La dialettica memoria/smemoratezza, attesa/rinuncia all’attesa, non tocca solo il poetante, ma anche la sua esplicita o implicita interlocutrice, che però ha una posizione opposta: tendenza alla smemoratezza e concentrazione sul presente. Uno dei testi più significativi in proposito è ancora credi che in autunno le chele, con la serie incalzante d’interrogazioni centrate sul verbo credere, che perciò non interpella il reale ma la possibilità di prendere posizione riguardo ad esso. La “felicità / mangiucchiata dai topi” per l’uno fa parte del passato, per l’altra di una volubile attualità; e se lei può distrarsi con “le capriole leggere delle tarme”, lui capisce che il tempo ammazza ben più di “qualche topo”. A lei compete “la furibonda grazia della tua attesa”, lui è consapevole che gli viene additato qualcosa di ormai morto.

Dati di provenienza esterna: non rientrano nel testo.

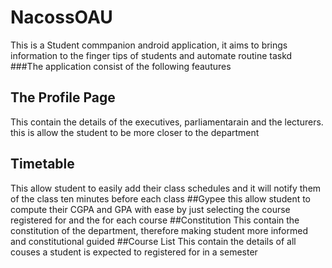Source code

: # NacossOAU
This is a Student commpanion android application, it aims to brings information to the finger tips of students and automate routine taskd
###The application consist of the following feautures
## The Profile Page
This contain the details of the executives, parliamentarain and the lecturers. this is allow the student to be more closer to the 
department
## Timetable
This allow student to easily add their class schedules and it will notify them of the class ten minutes before each class
##Gypee
this allow student to compute their CGPA and GPA with ease by just selecting the course registered for and the for each course
##Constitution
This contain the constitution of the department, therefore making student more informed and constitutional guided
##Course List
This contain the details  of all couses a student is expected to registered for in a semester


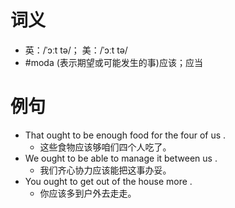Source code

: # 词义
- 英：/ˈɔːt tə/； 美：/ˈɔːt tə/
- #moda (表示期望或可能发生的事)应该；应当
# 例句
- That ought to be enough food for the four of us .
	- 这些食物应该够咱们四个人吃了。
- We ought to be able to manage it between us .
	- 我们齐心协力应该能把这事办妥。
- You ought to get out of the house more .
	- 你应该多到户外去走走。
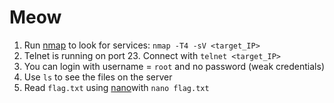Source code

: # Meow

1. Run [nmap](https://app.gitbook.com/s/DfkKonzwaN3qZbJhj85Q/enumeration#nmap "mention") to look for services: `nmap -T4 -sV <target_IP>`
2. Telnet is running on port 23. Connect with `telnet <target_IP>`
3. You can login with username = `root` and no password (weak credentials)
4. Use `ls` to see the files on the server
5. Read `flag.txt` using [nano](https://app.gitbook.com/s/DfkKonzwaN3qZbJhj85Q/#nano "mention")with `nano flag.txt`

Le poesie sono raggruppate secondo una trama biografica, come quasi sempre nei canzonieri: una trama che però solo l’autore potrebbe illustrare. Certo il titolo (L’esperienza dell’attesa) sembra alludere a qualcosa di ancora raggiungibile, mentre il “racconto” sembra dire che l’attesa è ormai inutile. Speranza nell’insperabile? Quello che è certo è che le polarità sono extratemporali, e il ritorno del passato può anche avvenire, in qualche modo lontano dalla realtà, nel futuro immaginato (“tornando indietro / rise e ridendo vive ancora”). Quello che pare di avvertire è che nella fase più avanzata del distacco tra i due attanti il ritmo si è fatto più veloce, ed è sottolineato dalla musica e dal ballo (“le note dell’orchestra che ti barcollano / sfinite fra le labbra”; “i ricordi… sono ballerine / che tremano e si spogliano”; “lo sbuffo del fagotto annuvola i velluti di biscrome”; la “ciurma di note / ammutinate fra le righe / del nostro ultimo jazz di vinile”). Certe immagini diventano ossessive: “immagino il tuo seno sulle mani”; “le tue mani sul mio / petto”, “il filo dell’ombra girava / sul seno”. Oppure: il “vino / rappreso nei bicchieri”; “mi piace poggiare / il bicchiere sopra quei grumi di tempo”; “le labbra vuotavano / ancora il bicchiere”.
La frequenza dell’avverbio ancora, segno di persistenza memoriale di ciò che non è più, si fa verso l’epilogo altissima. E l’avverbio è inserito in un ambiente crepuscolare, quasi funebre: “ le due macchie di vino sono ancora / lì tenaci intorno agli ultimi / tarli del tavolo”; “le labbra vuotavano / ancora il bicchiere nell’eco fin troppo / incredula di sorsi interrotti”; “davvero era stato inutilmente / il tuo saluto dietro i vetri ancora / appannati”. Il rapporto fra presente e passato viene ripensato in complesse enunciazioni sintattiche, come “taci finché / sia possibile dimenticare che siamo / stati ancora vivi” (l’ancora a che presente si riferisce?), oppure “davvero era stato inutilmente / il tuo saluto dietro i vetri ancora” (inutilmente vale ‘inutile’, o una modalità di era stato?). Certo, l’ultima composizione, che contiene l’ultimo esempio, cancella il passato prima con l’inutilità, poi con l’appannamento dei vetri che hanno lasciato appena intravedere l’ultimo saluto, infine con la miseria di un pezzo di cartone, proveniente da un altrettanto misero supermercato, vecchio, fallito, svuotato; un cartone che per di più è già stato utilizzato due o tre volte (“due o tre volte avanzo / di qualcosa”). Molto peggio che una lastra tombale.